S&P Global Ratings affirmed Hungary's 'BBB' sovereign rating, but revised the outlook to negative from stable at a scheduled review on Friday, according to a report by state news wire MTI.

"The negative outlook reflects an at least one-in-three chance of a downgrade over the next two years if Hungary's economic or fiscal profile significantly worsens beyond our base case," S&P said.

In its rationale for the revision of the outlook, S&P pointed to risks that external pressures "could significantly weaken Hungary's economic and fiscal outcomes", citing the country's energy supply, especially from Russian sources, and "political tensions" with the European Commission.

S&P acknowledged that downside risks to growth related to energy security exist for many European countries but said they are more elevated for Hungary, considering its "particularly high" energy import dependence and its energy-intensive economy. The rating agency added that it would be "extremely difficult" for Hungary to fully diversify away from Russian energy imports in the near term.

Potential cuts or substantial delays in the transfer of European Union funding to Hungary is another risk to the country's growth outlook, S&P said, noting a delay of the country's Recovery and Resilience Facility (RRF) funding "due to political concerns" and the launch of a Rule of Law Conditionality Mechanism.

"We remain of the opinion that Hungary will ultimately be able to access RRF funds and that cuts from the application of the conditionality mechanism, should any occur, will be largely symbolic in nature," S&P said, also pointing out "the increasing willingness of the Hungarian government to reach compromises with the EC on key policy items over the past weeks".

S&P put Hungary's 2022 GDP growth at around 5.1%, supported by strong domestic demand in the first half, and projected a moderation to about 2% in 2023. An alternative scenario of a sudden stop in gas imports and/or cuts to EU transfers could cause Hungary's open economy to contract in 2023, it added.

The agency said Hungary's long-term growth potential will likely remain constrained by structural challenges, such as public sector predominance in many economic areas, low productivity, an aging and declining working age population, a chronic skills shortage, and labor shortages that could result in continued rapid wage growth.

S&P recognized that the government has "substantially decreased" fiscal deficits in recent months and put the full-year gap at around 5% of GDP for 2022, while projecting a reduction to 3.5-4% in 2023. However, Hungary's state debt relative to GDP will remain one of the highest among its CEE peers at about 68% in 2022, it added.

"Despite the relatively heavy debt burden and rising interest rates domestically and globally, we see no immediate funding pressure.

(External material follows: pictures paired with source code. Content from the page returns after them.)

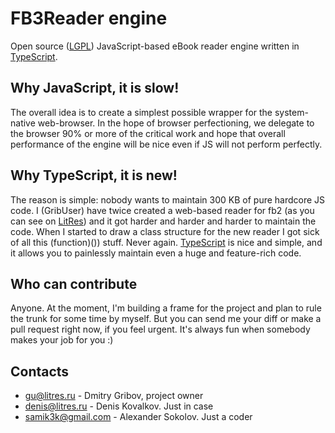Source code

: FB3Reader engine
=========

Open source ([LGPL](http://en.wikipedia.org/wiki/GNU_Lesser_General_Public_License)) JavaScript-based eBook reader engine written in [TypeScript](http://www.typescriptlang.org/).

Why JavaScript, it is slow!
---------
The overall idea is to create a simplest possible wrapper for the system-native web-browser. In the
hope of browser perfectioning, we delegate to the browser 90% or more of the critical work and hope that overall
performance of the engine will be nice even if JS will not perform perfectly.


Why TypeScript, it is new!
---------
The reason is simple: nobody wants to maintain 300 KB of pure hardcore JS code. I (GribUser) have twice created a web-based
reader for fb2 (as you can see on [LitRes](http://www.litres.ru/)) and it got harder and harder and harder
to maintain the code. When I started to draw a class structure for the new reader I got sick of all this (function)()) stuff. Never again.
[TypeScript](https://typescriptlang.org/) is nice and simple, and it allows you to painlessly maintain
even a huge and feature-rich code.


Who can contribute
---------
Anyone. At the moment, I'm building a frame for the project and plan to rule the trunk for some time by myself. But you can
send me your diff or make a pull request right now, if you feel urgent. It's always fun when somebody
makes your job for you :)


Contacts
---------
* gu@litres.ru - Dmitry Gribov, project owner
* denis@litres.ru - Denis Kovalkov. Just in case
* samik3k@gmail.com - Alexander Sokolov. Just a coder
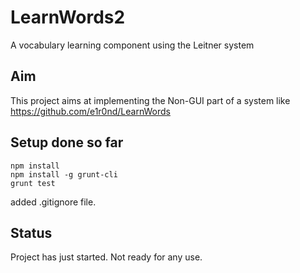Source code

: # LearnWords2
A vocabulary learning component using the Leitner system

## Aim

This project aims at implementing the Non-GUI part of a system like 
https://github.com/e1r0nd/LearnWords

## Setup done so far
	
	npm install
	npm install -g grunt-cli
    grunt test

added .gitignore file.

## Status

Project has just started. Not ready for any use.


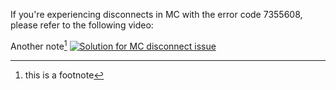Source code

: If you're experiencing disconnects in MC with the error code 7355608, please refer to the following video:

Another note[^note]
[![Solution for MC disconnect issue](https://img.youtube.com/vi/oiuyhxp4w9I/0.jpg)](https://www.youtube.com/watch?v=dQw4w9WgXcQ)

[^note]: this is a footnote
[^note]: more notes
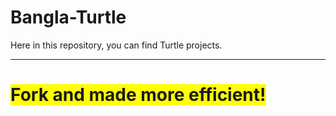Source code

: # Bangla-Turtle

Here in this repository, you can find Turtle projects.

<hr/>

# <span style="background-color: yellow">Fork and made more efficient!</span>
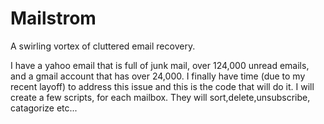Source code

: # Mailstrom
A swirling vortex of cluttered email recovery.


I have a yahoo email that is full of junk mail, over 124,000 unread emails, and a gmail account that has over 24,000. I finally have time (due to my recent layoff) to address this issue and this is the code that will do it. I will create a few scripts, for each mailbox. They will sort,delete,unsubscribe, catagorize etc...

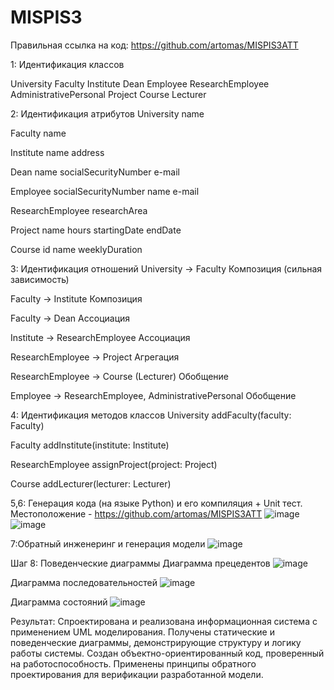 # MISPIS3

Правильная ссылка на код: https://github.com/artomas/MISPIS3ATT

1: Идентификация классов

University
Faculty
Institute
Dean
Employee
ResearchEmployee
AdministrativePersonal
Project
Course
Lecturer

2: Идентификация атрибутов
University
  name

Faculty
  name

Institute
  name
  address

Dean
  name
  socialSecurityNumber
  e-mail
  
Employee
  socialSecurityNumber
  name
  e-mail

ResearchEmployee
  researchArea

Project
  name
  hours
  startingDate
  endDate

Course
  id
  name
  weeklyDuration

3: Идентификация отношений
University → Faculty
  Композиция (сильная зависимость)

Faculty → Institute
  Композиция

Faculty → Dean
  Ассоциация

Institute → ResearchEmployee
  Ассоциация

ResearchEmployee → Project 
  Агрегация

ResearchEmployee → Course (Lecturer)
  Обобщение

Employee → ResearchEmployee, AdministrativePersonal
  Обобщение

4: Идентификация методов классов
University
  addFaculty(faculty: Faculty)

Faculty
  addInstitute(institute: Institute)

ResearchEmployee
  assignProject(project: Project)

Course
  addLecturer(lecturer: Lecturer)


5,6: Генерация кода (на языке Python) и его компиляция + Unit тест. Местоположение - https://github.com/artomas/MISPIS3ATT
![image](https://github.com/user-attachments/assets/dc2dbea0-e396-4c7c-80b3-eef61fb12a5d)
![image](https://github.com/user-attachments/assets/0632bbb6-36d9-48dc-a42f-393ba7cc6885)


7:Обратный инженеринг и генерация модели
![image](https://github.com/user-attachments/assets/35845172-5e0c-45d4-8e75-2b740a682901)

Шаг 8: Поведенческие диаграммы
Диаграмма прецедентов
![image](https://github.com/user-attachments/assets/f5a1c90a-9f63-4b57-9223-68224ca42ec3)

Диаграмма последовательностей
![image](https://github.com/user-attachments/assets/274b7e83-31a8-49e3-8c2c-ef9ae10407b7)

Диаграмма состояний
![image](https://github.com/user-attachments/assets/2dff3fb8-a3fa-4d2c-b650-b8f56103b5f4)

Результат:
Спроектирована и реализована информационная система с применением UML моделирования.
Получены статические и поведенческие диаграммы, демонстрирующие структуру и логику работы системы.
Создан объектно-ориентированный код, проверенный на работоспособность.
Применены принципы обратного проектирования для верификации разработанной модели.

The government has access to a broad array of tested domestic and foreign financing," S&P said.

S&P said it could lower Hungary's rating "if significant delays or substantial cuts to EU funds occur or the supply of energy to the country is meaningfully constrained", which could weaken economic prospects and result in a deviation from the government's current fiscal consolidation strategy.

The outlook on Hungary's rating could be revised back to stable "if external pressures remain manageable, allowing GDP growth to recover and improved fiscal outcomes over our forecast period to 2025", it added.